Gdy grasz starą postacią, dobrze wiesz kim jesteś. Masz swój pomysł na grę i zamierzasz go kontynuować. To co może cieszyć, to obserwowanie konsekwencji decyzji podjętych w przeszłości.

Wydaje mi się, że "Przebudzenie" naprawdę oddaje to, że grasz kimś nowym, kimś z zewnątrz. Niektóre fragmenty początków były całkiem do siebie podobne. Mogłeś się spodziewać tego co nastąpi, wiedziałeś kim byli główni bohaterowie. W przypadku "Przebudzenia" znasz jedynie pewne punkty fabuły, ale niektóre decyzje są poza twoim zasięgiem. Są inne sprawy, które wymagają twojej uwagi. Choćby szlachta, która wie skąd pochodzisz i niektórym się to nie podoba. I musisz sobie z tym radzić. Z kolei jako bohater Fereldenu, nie masz takich problemów. Jeśli jesteś ludzkim szlachcicem to jest łatwiej, ponieważ jesteś od dawna znany i poważany.

Jak widzisz, są pewne drobne różnice. To coś dużo bogatszego niż zwykła zmiana pochodzenia. Różne początki niosły ze sobą fundamentalne różnice, które często później gdzieś się zacierały. Miało to także związek z długością gry.

Brzmi, że macie jeszcze sporo zaplanowane jeśli chodzi o "Dragon Age".

Tak, od początku zdawaliśmy sobie sprawę, że będziemy wypuszczać sporo dodatków do tej gry.
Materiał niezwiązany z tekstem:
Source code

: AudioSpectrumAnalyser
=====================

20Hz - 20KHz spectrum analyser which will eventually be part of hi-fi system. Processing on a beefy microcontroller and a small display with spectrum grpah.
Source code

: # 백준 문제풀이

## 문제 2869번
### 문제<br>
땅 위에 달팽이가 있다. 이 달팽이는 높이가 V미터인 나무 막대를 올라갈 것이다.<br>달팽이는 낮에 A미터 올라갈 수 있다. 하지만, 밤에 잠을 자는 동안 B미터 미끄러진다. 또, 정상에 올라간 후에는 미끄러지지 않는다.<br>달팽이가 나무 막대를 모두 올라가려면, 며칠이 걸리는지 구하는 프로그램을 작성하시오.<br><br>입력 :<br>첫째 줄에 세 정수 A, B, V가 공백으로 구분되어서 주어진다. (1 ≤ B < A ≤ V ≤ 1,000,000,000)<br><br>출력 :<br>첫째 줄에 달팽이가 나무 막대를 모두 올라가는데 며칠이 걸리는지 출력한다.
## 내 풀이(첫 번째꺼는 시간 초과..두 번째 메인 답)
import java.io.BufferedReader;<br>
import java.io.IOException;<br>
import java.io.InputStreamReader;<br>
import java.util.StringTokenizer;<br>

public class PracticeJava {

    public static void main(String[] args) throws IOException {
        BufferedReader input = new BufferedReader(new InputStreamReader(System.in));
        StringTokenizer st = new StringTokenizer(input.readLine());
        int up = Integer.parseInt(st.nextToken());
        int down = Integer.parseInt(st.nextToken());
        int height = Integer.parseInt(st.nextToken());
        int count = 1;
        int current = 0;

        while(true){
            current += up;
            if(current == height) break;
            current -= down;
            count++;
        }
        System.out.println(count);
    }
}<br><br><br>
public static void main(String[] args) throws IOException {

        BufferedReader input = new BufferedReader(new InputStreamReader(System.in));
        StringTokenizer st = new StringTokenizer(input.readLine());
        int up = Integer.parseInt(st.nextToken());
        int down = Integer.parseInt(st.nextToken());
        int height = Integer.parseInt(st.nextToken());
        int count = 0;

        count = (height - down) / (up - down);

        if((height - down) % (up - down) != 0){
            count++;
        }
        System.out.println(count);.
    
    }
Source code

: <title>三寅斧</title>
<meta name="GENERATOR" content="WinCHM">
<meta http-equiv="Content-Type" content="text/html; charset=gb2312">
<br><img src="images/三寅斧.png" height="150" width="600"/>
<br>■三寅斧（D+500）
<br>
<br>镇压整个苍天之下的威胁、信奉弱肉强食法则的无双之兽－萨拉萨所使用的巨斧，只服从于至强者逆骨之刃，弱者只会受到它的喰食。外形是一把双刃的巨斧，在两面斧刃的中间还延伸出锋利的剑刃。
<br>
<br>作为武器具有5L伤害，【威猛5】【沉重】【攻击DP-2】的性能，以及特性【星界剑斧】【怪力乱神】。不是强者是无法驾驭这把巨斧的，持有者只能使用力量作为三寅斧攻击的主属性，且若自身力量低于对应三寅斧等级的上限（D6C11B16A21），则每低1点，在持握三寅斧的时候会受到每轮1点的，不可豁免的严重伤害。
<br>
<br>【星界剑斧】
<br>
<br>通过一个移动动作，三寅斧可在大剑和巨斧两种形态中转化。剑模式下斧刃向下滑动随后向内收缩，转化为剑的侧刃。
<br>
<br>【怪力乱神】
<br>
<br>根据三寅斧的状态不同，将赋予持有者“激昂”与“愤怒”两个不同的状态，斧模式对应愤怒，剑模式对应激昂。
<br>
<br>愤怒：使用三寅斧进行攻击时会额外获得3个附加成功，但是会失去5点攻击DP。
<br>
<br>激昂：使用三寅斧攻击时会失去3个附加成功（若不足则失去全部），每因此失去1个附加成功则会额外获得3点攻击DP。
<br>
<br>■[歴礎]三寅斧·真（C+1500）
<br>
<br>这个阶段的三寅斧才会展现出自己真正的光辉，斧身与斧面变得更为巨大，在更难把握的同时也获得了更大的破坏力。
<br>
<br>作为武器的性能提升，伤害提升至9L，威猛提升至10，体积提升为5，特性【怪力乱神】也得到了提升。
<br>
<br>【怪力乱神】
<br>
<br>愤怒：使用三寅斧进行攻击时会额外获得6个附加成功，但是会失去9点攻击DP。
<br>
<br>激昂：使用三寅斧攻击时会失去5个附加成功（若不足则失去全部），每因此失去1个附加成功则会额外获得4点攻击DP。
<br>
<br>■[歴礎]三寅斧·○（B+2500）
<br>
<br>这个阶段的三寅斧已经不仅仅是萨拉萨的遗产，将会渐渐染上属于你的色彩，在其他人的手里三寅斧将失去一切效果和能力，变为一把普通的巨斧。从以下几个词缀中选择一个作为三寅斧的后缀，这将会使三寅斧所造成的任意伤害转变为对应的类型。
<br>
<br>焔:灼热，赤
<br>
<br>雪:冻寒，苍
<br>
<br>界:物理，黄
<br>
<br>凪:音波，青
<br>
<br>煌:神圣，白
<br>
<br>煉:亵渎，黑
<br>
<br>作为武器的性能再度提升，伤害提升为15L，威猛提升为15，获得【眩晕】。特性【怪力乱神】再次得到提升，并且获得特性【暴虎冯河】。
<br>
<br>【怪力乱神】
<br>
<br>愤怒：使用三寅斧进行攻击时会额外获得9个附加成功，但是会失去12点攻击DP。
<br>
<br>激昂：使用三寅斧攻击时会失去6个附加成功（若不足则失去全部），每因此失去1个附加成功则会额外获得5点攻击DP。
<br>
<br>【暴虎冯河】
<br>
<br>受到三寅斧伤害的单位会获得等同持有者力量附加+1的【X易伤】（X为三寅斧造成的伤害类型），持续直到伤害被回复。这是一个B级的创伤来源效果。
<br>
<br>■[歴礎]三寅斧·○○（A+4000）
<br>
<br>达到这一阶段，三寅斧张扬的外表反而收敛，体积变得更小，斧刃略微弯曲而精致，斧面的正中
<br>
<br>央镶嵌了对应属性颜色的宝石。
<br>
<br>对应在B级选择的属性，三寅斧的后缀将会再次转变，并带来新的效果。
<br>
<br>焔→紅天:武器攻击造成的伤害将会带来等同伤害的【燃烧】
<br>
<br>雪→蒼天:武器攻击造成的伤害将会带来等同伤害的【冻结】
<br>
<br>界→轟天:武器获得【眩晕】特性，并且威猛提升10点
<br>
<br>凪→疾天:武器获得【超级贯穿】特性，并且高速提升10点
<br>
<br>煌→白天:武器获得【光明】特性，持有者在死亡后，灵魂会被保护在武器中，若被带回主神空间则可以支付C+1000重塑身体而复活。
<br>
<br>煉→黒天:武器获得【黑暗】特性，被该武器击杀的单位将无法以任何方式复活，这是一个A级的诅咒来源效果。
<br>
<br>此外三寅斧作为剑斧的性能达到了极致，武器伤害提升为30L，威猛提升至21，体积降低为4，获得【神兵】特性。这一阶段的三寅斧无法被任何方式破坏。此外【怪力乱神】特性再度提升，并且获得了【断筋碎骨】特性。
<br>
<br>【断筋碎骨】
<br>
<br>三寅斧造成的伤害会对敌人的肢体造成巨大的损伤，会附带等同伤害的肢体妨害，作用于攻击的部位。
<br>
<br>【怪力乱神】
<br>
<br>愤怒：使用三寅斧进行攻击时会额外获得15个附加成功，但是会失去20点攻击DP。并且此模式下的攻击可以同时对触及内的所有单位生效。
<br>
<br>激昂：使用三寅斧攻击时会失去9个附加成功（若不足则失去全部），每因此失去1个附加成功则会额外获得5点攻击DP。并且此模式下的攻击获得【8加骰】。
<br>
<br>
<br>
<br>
Myśleliśmy o najróżniejszych DLC, które jeszcze się pojawią, a o których bardziej szczegółowo będziemy mówić później. Spójrz na to z szerszej perspektywy, jest przecież jeszcze tyle innych historii do opowiedzenia. Na razie punktem odniesienia jest "Początek", ale później to się będzie zmieniać. Co nie znaczy, że potem wszystko będzie się kręcić wokół "Przebudzenia" i "Początku". Już pokazaliśmy, że możemy zmienić lokację albo czas wydarzeń. Dzięki temu przyzwyczajamy wszystkich do pojawiania się rzeczy z uniwersum "Dragon Age". Ale o tym porozmawiamy innym razem.
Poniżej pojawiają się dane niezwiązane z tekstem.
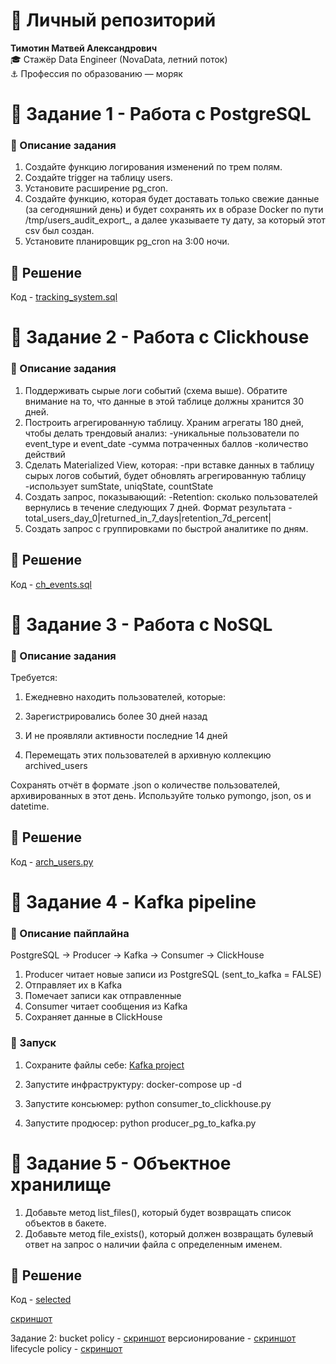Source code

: # 👤 Личный репозиторий

**Тимотин Матвей Александрович**  
🎓 Стажёр Data Engineer (NovaData, летний поток)  
⚓ Профессия по образованию — моряк  

# 💾 **Задание 1 - Работа с PostgreSQL**

### 📌 Описание задания

1. Создайте функцию логирования изменений по трем полям.
2. Создайте trigger на таблицу users.
3. Установите расширение pg_cron.
4. Создайте функцию, которая будет доставать только свежие данные (за сегодняшний день) и будет сохранять их в образе Docker по пути /tmp/users_audit_export_, а далее указываете ту дату, за который этот csv был создан.
5. Установите планировщик pg_cron на 3:00 ночи.

## 📄 Решение

Код - [tracking_system.sql](https://github.com/mattim8/gr1_timotin/blob/main/tracking_system.sql)

# 💾 **Задание 2 - Работа с Clickhouse**

### 📌 Описание задания

1. Поддерживать сырые логи событий (схема выше). Обратите внимание на то, что данные в этой таблице       должны хранится 30 дней.
2. Построить агрегированную таблицу. Храним агрегаты 180 дней, чтобы делать трендовый анализ:
    -уникальные пользователи по event_type и event_date
    -сумма потраченных баллов
    -количество действий
3. Сделать Materialized View, которая:
    -при вставке данных в таблицу сырых логов событий, будет обновлять агрегированную таблицу
    -использует sumState, uniqState, countState
4. Создать запрос, показывающий:
    -Retention: сколько пользователей вернулись в течение следующих 7 дней. Формат результата - total_users_day_0|returned_in_7_days|retention_7d_percent|
5. Создать запрос с группировками по быстрой аналитике по дням.

## 📄 Решение

Код - [ch_events.sql](https://github.com/mattim8/gr1_timotin/blob/main/ch_events.sql)

# 💾 **Задание 3 - Работа с NoSQL**

### 📌 Описание задания

Требуется:

1. Ежедневно находить пользователей, которые:

2. Зарегистрировались более 30 дней назад

3. И не проявляли активности последние 14 дней

4. Перемещать этих пользователей в архивную коллекцию archived_users

Сохранять отчёт в формате .json о количестве пользователей, архивированных в этот день. Используйте только pymongo, json, os и datetime.

## 📄 Решение

Код - [arch_users.py](https://github.com/mattim8/gr1_timotin/blob/main/arch_users.py)

# 💾 **Задание 4 - Kafka pipeline**

### 📌 Описание пайплайна

PostgreSQL -> Producer -> Kafka -> Consumer -> ClickHouse

1. Producer читает новые записи из PostgreSQL (sent_to_kafka = FALSE)
2. Отправляет их в Kafka
3. Помечает записи как отправленные
4. Consumer читает сообщения из Kafka
5. Сохраняет данные в ClickHouse

### 📌 Запуск

1. Сохраните файлы себе:
    [Kafka project](https://github.com/mattim8/gr1_timotin/tree/main/kafkaproject)

2. Запустите инфраструктуру:
   docker-compose up -d

3. Запустите консьюмер:
   python consumer_to_clickhouse.py

4. Запустите продюсер:
   python producer_pg_to_kafka.py

# 💾 **Задание 5 - Объектное хранилище**

1. Добавьте метод list_files(), который будет возвращать список объектов в бакете.
2. Добавьте метод file_exists(), который должен возвращать булевый ответ на запрос о наличии файла с определенным именем.

## 📄 Решение

Код - [selected](https://github.com/mattim8/gr1_timotin/tree/main/selected)

[скриншот](https://github.com/mattim8/gr1_timotin/blob/main/selected/screenshot.png)

Задание 2:
bucket policy - [скриншот](https://github.com/mattim8/gr1_timotin/blob/main/selected/photo_2025-08-06_19-11-32.jpg)
версионирование  - [скриншот](https://github.com/mattim8/gr1_timotin/blob/main/selected/photo_2025-08-06_19-10-41.jpg)
lifecycle policy - [скриншот](https://github.com/mattim8/gr1_timotin/blob/main/selected/image_2025-08-06_19-10-18.png)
Czy stawiacie jeszcze jakieś cele przed "Przebudzeniem" poza rozwinięciem historii?

Wprowadziliśmy kilka nowych rzeczy, ale to nic co mogłoby zupełnie zmienić grę. Te nowości to umiejętność zaklinania przedmiotów runami, przebudowa postaci, wiele nowych ścieżek wyboru w przypadku umiejętności. Sporo z nich powstało tylko po to, by pokazać inną twarz tego świata i żeby zanurzyć się w nim nieco głębiej. Poza tym są to furtki dla nowych rzeczy, które planujemy zrobić.